Instructions to follow
The required output is a number: how many lines of the data below include the string "TheSpoonBot".

Recorded information
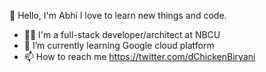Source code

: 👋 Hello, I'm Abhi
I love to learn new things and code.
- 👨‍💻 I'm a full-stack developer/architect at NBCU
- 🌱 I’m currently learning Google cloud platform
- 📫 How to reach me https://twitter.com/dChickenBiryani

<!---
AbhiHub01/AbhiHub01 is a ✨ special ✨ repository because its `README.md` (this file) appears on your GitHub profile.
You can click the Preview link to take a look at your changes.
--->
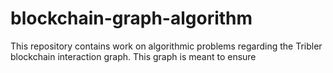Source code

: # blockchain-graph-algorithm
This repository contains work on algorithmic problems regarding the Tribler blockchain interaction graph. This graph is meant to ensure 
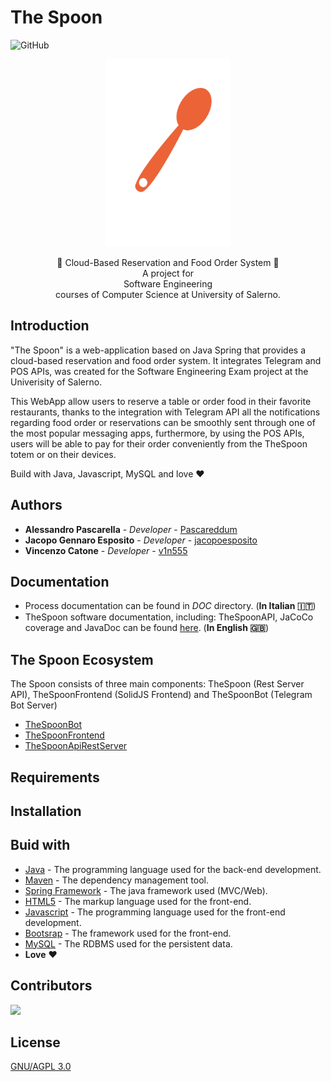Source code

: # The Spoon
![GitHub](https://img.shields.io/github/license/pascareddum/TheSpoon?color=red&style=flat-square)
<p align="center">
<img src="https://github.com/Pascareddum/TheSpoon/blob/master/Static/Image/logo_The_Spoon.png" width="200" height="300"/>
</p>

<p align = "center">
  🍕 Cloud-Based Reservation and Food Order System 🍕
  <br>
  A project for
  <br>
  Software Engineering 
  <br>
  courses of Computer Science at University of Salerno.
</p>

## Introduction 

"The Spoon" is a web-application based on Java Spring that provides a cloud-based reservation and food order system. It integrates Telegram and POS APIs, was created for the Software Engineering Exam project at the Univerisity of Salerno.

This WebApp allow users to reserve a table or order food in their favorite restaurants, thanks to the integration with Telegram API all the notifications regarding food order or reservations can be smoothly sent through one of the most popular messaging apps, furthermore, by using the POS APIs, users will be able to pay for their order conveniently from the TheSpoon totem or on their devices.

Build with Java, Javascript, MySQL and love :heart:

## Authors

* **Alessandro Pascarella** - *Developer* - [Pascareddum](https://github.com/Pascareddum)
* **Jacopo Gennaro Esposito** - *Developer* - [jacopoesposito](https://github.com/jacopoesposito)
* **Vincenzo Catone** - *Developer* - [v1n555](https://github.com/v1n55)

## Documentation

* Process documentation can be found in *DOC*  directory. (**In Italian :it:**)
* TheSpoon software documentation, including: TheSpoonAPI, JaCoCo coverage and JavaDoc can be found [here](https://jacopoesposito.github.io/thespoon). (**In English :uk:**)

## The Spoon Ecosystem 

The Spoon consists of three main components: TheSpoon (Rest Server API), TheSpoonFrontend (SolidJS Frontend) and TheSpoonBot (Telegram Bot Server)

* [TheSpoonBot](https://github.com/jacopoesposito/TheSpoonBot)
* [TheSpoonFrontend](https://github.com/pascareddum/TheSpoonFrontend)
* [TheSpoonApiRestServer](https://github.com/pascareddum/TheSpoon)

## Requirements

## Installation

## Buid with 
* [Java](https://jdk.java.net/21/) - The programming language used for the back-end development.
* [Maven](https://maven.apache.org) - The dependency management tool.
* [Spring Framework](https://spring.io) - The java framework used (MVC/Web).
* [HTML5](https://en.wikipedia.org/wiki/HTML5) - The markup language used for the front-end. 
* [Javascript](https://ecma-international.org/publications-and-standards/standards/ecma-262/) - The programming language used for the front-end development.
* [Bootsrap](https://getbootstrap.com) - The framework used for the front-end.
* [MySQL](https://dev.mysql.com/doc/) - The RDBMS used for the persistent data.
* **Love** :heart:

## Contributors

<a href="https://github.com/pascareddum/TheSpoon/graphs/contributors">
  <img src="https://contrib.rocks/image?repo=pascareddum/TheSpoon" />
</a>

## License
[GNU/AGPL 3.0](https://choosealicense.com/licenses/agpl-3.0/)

--

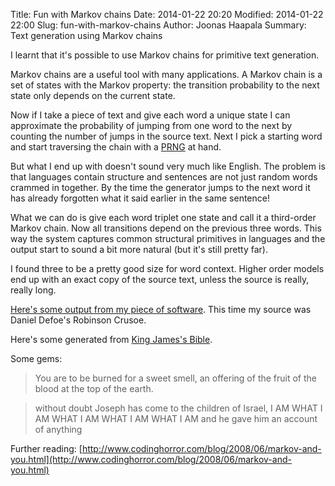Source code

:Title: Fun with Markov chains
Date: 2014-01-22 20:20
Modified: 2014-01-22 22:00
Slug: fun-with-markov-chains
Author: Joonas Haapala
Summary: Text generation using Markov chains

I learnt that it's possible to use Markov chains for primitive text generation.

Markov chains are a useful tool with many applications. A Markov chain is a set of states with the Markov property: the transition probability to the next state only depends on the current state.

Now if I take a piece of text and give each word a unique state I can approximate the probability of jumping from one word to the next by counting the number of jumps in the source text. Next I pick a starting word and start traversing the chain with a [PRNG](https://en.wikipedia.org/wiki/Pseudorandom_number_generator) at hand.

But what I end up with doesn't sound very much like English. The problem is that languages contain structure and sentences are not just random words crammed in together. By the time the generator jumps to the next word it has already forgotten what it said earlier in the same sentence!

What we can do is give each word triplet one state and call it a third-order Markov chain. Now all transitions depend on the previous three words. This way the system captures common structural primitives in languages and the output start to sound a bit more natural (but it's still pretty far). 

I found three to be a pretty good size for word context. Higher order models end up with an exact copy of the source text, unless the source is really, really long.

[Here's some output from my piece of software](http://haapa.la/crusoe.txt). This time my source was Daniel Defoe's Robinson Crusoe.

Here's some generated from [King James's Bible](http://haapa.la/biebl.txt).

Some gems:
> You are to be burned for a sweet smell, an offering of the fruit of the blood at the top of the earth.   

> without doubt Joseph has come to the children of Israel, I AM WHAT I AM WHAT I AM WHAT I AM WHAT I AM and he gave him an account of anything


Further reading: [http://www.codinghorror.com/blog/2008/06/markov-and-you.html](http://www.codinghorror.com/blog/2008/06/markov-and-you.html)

Task result
2